I can't overstate how responsive the phone is, and how amazingly good the screen and camera are, I'm not even a photo-oriented person, but I've taken great-looking portraits in atrocious lighting. I find myself just staring at the screen at because it looks so bright and colorful. It uses technology where each pixel is lit only if needed, which makes black truly and absolutely black.

My one worry about the iPhone X was its lack of Touch ID, which I used constantly. It has been replaced by Face ID, in which the phone recognizes your face, and yours alone (and no, a photo won't work, though identical twins can fool it). I felt that Face ID would have to work as well or better than Touch ID for me to be satisfied with the phone. And now that I've tried it, I can say that when it works, it's fantastic. It's remarkable when you get a message, and then the message contents are displayed as soon as you look at your phone. It's almost like not having a passcode at all, because you don't have to do anything. It even works in the dark.
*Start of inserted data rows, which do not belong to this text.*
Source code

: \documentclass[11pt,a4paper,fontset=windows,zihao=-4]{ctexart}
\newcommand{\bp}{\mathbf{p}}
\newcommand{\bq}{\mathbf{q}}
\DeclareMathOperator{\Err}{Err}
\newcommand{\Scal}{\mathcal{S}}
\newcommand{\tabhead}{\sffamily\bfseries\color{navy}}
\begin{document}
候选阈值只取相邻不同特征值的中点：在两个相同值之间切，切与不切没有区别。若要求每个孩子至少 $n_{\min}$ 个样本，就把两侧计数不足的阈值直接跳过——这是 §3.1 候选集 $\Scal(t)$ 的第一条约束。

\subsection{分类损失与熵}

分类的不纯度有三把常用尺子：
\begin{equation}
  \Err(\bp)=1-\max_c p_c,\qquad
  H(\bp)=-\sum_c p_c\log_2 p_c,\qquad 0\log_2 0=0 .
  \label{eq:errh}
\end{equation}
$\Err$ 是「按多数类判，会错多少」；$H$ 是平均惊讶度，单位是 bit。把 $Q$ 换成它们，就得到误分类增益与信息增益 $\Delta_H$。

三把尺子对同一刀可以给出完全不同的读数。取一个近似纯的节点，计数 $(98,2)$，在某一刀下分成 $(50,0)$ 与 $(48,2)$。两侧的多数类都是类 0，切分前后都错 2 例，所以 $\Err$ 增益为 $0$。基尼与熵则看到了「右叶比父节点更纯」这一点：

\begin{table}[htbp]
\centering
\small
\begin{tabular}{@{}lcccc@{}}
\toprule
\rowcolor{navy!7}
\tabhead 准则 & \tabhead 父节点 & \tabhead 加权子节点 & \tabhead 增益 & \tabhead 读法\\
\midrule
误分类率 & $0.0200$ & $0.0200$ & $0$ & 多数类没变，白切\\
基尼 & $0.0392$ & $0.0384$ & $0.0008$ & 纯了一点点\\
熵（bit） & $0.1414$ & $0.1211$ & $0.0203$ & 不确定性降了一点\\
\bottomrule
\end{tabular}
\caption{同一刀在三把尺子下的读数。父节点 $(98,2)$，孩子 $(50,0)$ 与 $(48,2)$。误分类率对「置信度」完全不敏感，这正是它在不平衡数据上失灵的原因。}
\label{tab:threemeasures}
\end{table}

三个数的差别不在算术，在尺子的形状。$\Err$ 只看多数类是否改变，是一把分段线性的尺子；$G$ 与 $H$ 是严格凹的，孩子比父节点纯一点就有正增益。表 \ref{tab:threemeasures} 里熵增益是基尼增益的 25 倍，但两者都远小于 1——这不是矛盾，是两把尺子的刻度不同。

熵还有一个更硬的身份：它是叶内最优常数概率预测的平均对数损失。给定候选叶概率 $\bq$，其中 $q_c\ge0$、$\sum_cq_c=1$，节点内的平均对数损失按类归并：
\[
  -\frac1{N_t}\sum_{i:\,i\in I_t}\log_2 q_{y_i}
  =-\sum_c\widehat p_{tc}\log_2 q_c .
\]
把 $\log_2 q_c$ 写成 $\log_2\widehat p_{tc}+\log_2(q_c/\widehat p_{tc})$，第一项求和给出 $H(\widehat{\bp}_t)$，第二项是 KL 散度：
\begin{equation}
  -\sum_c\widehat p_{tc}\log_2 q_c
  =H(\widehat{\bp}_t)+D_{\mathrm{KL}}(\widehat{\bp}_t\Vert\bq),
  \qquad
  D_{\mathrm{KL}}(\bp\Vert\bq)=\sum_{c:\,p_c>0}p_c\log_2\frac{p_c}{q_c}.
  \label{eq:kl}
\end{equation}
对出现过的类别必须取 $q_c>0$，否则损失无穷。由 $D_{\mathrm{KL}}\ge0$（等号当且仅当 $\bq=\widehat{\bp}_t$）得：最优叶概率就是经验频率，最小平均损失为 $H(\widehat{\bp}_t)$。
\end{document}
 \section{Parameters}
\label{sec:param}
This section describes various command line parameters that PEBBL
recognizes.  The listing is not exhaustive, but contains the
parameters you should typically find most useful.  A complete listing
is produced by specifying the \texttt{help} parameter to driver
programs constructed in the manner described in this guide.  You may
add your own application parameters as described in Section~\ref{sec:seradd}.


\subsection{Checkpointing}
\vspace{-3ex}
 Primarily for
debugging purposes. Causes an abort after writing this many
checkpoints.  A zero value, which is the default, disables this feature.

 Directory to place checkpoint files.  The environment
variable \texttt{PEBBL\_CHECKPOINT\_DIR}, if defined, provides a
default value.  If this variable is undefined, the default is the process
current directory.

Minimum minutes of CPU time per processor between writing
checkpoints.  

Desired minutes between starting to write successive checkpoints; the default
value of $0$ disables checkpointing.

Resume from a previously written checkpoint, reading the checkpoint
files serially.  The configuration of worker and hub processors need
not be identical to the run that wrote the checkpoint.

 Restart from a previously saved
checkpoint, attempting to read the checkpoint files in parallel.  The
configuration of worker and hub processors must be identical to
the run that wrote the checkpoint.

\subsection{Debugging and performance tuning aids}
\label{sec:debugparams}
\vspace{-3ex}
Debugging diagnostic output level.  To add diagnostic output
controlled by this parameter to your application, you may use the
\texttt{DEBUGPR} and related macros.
But occasionally Face ID doesn't work. I sometimes have to bring the phone closer to my face than I typically hold it; and sometimes I want to unlock my phone without having to "make eye contact" with it, such as when it's lying on a desk. And while Apple says it still works with many sunglasses, apparently mine don't let enough infrared light through, so if I've got my shades on, I have to lift them up, or punch in my passcode. Personally, I've decided the occasional failure of Face ID is made up for by having the larger, more awesome screen.

The rest of the phone is familiar to anyone already running iOS 11 -- it's an iPhone. But it's a gorgeous iPhone, with a big screen in a small package. But if that's not what you need, you can certainly buy an iPhone 8 or 8 Plus and be in great shape.


Is It Safe to Update My Mac?

Several of you have been asking us whether it's safe to update your Mac operating system to High Sierra. For now, my advice is still to hold off, as it still has some issues. But, if you really want it, more than likely nothing bad will happen. Please check that you have a recent Time Machine backup before you do it, however. (Click on the Time Machine icon in the menu bar -- it looks like a clock with an arrow wrapped around it -- and look at the first grey line in the dropdown menu to see the most recent backup date.)

Is It Safe to Update My iPhone?

If you've been holding off on iOS 11 on your iPhone, it's safe to update. Go for it. If you want to be extra careful, check your iCloud backup: go to Settings -> (your name at the top) -> iCloud -> iCloud backup, and you will be able to see your most recent backup date; you may also click "Back Up Now" to get current.